**Your task:** Take from the data every line in which the word "member" is found.
[Start of Attachment]
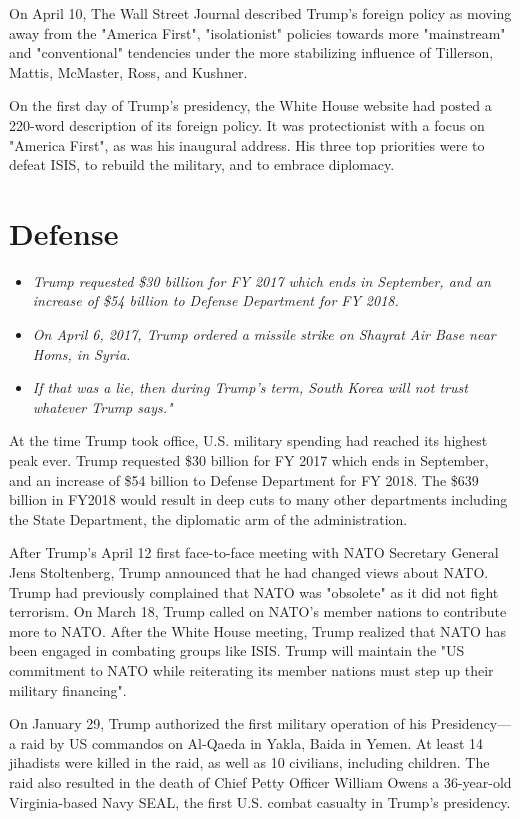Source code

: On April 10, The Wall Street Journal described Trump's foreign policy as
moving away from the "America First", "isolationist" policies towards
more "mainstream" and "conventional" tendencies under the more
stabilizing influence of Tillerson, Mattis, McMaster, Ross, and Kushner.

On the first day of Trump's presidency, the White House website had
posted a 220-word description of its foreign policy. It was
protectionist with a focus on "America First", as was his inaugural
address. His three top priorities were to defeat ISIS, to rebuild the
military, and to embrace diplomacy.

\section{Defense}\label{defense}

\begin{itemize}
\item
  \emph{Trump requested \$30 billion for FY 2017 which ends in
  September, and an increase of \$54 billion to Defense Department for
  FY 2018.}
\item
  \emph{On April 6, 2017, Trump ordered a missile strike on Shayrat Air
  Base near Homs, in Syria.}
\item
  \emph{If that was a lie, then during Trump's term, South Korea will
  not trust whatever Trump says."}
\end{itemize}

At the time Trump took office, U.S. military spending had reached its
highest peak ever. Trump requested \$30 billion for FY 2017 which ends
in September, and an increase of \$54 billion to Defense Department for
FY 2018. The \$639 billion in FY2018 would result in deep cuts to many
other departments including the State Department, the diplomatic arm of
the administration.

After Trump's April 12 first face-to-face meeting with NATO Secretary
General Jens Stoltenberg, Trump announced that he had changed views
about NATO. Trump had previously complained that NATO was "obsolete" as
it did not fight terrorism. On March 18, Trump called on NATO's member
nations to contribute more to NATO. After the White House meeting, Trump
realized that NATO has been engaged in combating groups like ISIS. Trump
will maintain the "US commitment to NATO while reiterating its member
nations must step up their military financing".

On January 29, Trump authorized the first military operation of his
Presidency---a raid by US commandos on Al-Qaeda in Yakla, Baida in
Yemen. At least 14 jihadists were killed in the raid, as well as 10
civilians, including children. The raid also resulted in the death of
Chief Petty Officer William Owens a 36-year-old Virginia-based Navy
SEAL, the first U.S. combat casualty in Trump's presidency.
[End of Attachment]
**Your response:**
it did not fight terrorism. On March 18, Trump called on NATO's member
will maintain the "US commitment to NATO while reiterating its member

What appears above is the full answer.